Durum değerlendirme özelliği,
Zamanı iyi kullanma özelliği,
Amaçlarını belirleme özelliği,
Dinleme ve gözleme özelliği,
Yardım isteme özelliği,
Sebepleri dışında değil içinde arama özelliği,
Sorumluluk özelliği,
Düzenli bir yaşama sahip olma özelliği

Başarılı olabilmek için mutlaka amaçların açık ve net bir tanımının yapılmış olması, kişinin buna inanması ve amaca yönelik yıllık, aylık, haftalık düzenlemeler yapması şarttır. Eğer kişinin amacı bilgisayar mühendisi olmaksa, bir kartona “geleceğin bilgisayar mühendisi” yazıp bir yere asması yararlı olabilir.

Önünüzdeki hedefi açık bir şekilde gördüğünüzde ve bu hedefi tüm kalbinizle kendinizle özleştirdiğinizde doğru kararı verebilirsiniz.

Yanlış Çalışma Alışkanlıkları Nelerdir?

• Çalışmaya başlarken belli, somut bir amaç taşımamak
• Plansız ve programsız çalışmak
• Belirli bir yerde çalışmamak
• Televizyonla birlikte ders çalışmak
• Sınav öncesi ezberlemeye çalışmak
• Farklı kaynaklardan yararlanmamak
• Çalışırken grafik, haritalardan yararlanmamak
• Anlaşılamayan konu ve dersleri çalışmayı ertelemek, daha az çalışmak
• Sık sık tekrar yapmamak ve tekrarı pekiştirecek sorular çözmemek

Gelecekte zamanı daha iyi kullanabilmek için geçmişte kişinin zamanını nasıl ve hangi durumlarda kullanma konusunda hata yaptığını bilmesinde büyük yarar vardır. Bunu belirlemek için bir çizelge hazırlanabilir. Çizelgede zaman kaybına yol açan olay; ne zaman, nerede veya kiminle yapıldığı gibi soruların cevapları verilmelidir.
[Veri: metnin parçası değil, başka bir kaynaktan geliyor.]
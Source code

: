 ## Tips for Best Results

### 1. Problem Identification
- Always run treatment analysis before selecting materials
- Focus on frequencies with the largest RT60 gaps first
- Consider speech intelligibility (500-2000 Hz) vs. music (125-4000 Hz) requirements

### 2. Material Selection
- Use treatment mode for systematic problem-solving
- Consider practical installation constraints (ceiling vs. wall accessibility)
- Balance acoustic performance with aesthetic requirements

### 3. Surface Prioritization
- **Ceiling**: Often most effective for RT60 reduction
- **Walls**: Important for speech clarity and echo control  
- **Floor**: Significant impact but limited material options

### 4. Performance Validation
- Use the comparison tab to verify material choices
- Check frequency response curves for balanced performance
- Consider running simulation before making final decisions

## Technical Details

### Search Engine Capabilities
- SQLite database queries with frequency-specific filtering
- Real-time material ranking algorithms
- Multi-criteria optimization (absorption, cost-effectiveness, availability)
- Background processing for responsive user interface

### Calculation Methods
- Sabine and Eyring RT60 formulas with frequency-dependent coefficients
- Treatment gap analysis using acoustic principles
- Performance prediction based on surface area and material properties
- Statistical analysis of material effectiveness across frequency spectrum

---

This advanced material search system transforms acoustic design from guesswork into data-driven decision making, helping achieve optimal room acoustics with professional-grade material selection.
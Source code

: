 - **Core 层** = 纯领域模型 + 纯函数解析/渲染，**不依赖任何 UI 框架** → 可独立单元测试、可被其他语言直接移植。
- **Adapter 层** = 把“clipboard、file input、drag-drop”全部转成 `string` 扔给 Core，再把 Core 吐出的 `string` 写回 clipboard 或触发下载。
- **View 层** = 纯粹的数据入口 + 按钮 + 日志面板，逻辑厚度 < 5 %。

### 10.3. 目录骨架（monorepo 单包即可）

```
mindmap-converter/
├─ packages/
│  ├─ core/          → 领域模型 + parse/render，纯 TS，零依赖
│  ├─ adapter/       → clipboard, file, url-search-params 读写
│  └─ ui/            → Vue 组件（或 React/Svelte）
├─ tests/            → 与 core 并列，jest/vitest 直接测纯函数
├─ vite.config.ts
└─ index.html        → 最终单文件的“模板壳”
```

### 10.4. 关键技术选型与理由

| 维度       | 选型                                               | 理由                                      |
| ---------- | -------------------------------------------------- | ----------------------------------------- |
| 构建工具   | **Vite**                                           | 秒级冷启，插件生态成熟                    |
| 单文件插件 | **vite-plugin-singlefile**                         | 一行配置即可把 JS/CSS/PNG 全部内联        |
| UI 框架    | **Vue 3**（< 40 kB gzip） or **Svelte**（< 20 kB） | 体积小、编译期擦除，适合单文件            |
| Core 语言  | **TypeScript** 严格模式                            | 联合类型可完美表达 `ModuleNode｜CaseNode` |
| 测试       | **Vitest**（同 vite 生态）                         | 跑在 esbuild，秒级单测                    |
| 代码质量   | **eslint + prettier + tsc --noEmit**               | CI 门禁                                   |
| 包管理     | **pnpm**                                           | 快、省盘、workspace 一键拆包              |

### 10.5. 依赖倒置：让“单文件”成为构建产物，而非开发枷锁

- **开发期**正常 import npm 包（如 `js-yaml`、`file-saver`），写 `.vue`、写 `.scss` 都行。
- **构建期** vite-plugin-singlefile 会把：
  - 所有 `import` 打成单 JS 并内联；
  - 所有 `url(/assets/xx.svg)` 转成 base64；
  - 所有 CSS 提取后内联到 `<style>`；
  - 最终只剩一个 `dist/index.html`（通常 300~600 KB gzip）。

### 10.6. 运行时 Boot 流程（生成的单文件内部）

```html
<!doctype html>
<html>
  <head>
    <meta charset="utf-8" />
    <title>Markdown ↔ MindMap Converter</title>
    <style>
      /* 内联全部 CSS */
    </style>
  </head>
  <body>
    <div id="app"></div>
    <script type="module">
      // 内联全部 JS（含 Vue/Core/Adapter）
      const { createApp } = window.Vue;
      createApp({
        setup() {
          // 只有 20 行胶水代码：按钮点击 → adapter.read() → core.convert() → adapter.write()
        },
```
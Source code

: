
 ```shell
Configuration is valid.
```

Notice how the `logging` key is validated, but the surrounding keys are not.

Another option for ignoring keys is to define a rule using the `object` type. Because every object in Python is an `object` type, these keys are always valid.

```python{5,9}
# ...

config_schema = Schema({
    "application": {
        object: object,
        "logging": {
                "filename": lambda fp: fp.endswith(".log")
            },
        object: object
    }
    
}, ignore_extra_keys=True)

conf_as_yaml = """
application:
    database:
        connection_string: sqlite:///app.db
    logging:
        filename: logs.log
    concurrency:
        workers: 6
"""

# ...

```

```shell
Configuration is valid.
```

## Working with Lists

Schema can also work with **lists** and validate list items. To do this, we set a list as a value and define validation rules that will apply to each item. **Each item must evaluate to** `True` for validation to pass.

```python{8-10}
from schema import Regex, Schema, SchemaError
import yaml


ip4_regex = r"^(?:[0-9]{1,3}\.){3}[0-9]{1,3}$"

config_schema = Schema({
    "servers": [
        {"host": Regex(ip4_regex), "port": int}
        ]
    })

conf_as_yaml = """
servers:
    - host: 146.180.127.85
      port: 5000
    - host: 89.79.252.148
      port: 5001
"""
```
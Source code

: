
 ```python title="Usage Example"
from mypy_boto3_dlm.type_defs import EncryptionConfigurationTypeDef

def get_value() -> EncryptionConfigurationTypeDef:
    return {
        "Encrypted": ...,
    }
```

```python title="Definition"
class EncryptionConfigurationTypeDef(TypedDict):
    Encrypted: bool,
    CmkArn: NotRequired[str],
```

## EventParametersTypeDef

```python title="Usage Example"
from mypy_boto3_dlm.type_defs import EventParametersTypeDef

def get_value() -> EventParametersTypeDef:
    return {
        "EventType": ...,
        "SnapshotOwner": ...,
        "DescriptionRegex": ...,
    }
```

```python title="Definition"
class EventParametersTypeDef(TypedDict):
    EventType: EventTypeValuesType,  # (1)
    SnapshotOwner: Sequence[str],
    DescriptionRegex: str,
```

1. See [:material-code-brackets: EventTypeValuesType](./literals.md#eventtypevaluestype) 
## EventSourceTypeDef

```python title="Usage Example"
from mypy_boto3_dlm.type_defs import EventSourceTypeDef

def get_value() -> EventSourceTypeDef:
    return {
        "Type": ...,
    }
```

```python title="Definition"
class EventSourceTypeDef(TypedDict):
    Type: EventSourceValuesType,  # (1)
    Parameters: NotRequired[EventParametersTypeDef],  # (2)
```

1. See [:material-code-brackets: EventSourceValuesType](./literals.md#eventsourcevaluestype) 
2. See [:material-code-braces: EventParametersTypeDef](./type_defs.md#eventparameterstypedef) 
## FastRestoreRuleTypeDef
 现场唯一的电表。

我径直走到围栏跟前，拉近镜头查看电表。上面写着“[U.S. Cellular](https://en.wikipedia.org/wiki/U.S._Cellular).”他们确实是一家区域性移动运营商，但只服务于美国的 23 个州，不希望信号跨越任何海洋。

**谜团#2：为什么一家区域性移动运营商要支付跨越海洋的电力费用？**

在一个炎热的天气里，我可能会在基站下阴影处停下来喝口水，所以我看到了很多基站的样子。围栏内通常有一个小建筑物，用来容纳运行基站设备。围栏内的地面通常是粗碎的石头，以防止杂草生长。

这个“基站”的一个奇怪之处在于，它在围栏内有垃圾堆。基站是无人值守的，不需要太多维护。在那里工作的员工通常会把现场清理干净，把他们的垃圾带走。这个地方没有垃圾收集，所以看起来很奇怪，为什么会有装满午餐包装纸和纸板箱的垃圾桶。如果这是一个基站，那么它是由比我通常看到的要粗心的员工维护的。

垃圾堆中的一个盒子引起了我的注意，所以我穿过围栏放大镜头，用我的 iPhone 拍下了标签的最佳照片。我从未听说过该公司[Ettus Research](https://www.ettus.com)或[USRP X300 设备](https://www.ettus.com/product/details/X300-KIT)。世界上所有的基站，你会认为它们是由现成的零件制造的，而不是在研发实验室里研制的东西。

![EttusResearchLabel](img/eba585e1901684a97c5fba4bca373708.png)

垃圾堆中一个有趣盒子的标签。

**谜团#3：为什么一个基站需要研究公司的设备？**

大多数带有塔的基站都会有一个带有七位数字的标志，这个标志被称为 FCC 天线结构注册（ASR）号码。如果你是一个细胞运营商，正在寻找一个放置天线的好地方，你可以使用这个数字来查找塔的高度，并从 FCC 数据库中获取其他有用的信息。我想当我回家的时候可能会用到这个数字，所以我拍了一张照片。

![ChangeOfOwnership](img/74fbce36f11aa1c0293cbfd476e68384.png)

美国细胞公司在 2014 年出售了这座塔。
Bunun en önemli faydası kişinin benzer durumlara göstereceği davranışları yapılandırması ve kendine eleştirel bir gözle bakabilmesini sağlamaktır. Yapılan araştırmalara göre öğrencilerin zaman kaybına yol açan nedenler sıralandığında, en çok rastlanan nedenler; televizyon, derse bir türlü başlayamamak, telefon görüşmeleri, hayal kurmak, endişelenmek olduğu tespit edilmiştir.

Geri getirilemeyen tek şey zamandır.

Zaman hızlı ve coşkun akan bir ırmağa benzer ve ancak planlı bir çalışma ile değerlendirilebilir. Öğrenciler verimli ders çalışmak için plan yapmayı istemekte fakat düzenlemeleri nasıl yapacaklarını bilmemektedirler. Kişiye özel bir ders çalışma planının gerektiğini tüm uzmanlar kabul etmektedir. Öğrenci, birden fazla derse çalışması gerekiyor ya da çalışmak gerektiğinde hangisinden başlaması gerektiğine bir türlü karar veremiyor, nasıl bir yöntem izleyeceğinizi bilemiyorsa; onun planlı çalışmayı bilmediğini kolayca söyleyebiliriz. Plansız çalışma; çalışmaya başladığınızda derslerin üzerinizde yarattığı ruhsal baskıdan dolayı, yoğunlaşamayıp, verimsiz bir biçimde dersleri birini bırakıp diğerine atılmasına neden olacaktır.

Bu tür kararsızlıklar ancak hangi dersi ne zaman yapacağını belirli bir sıraya koymakla yani yapılandırmakla ortadan kalkar. Çalışma planı “nasıl”, “ne zaman”, “nerede”, “ne kadar” gibi soruların yanıtıdır.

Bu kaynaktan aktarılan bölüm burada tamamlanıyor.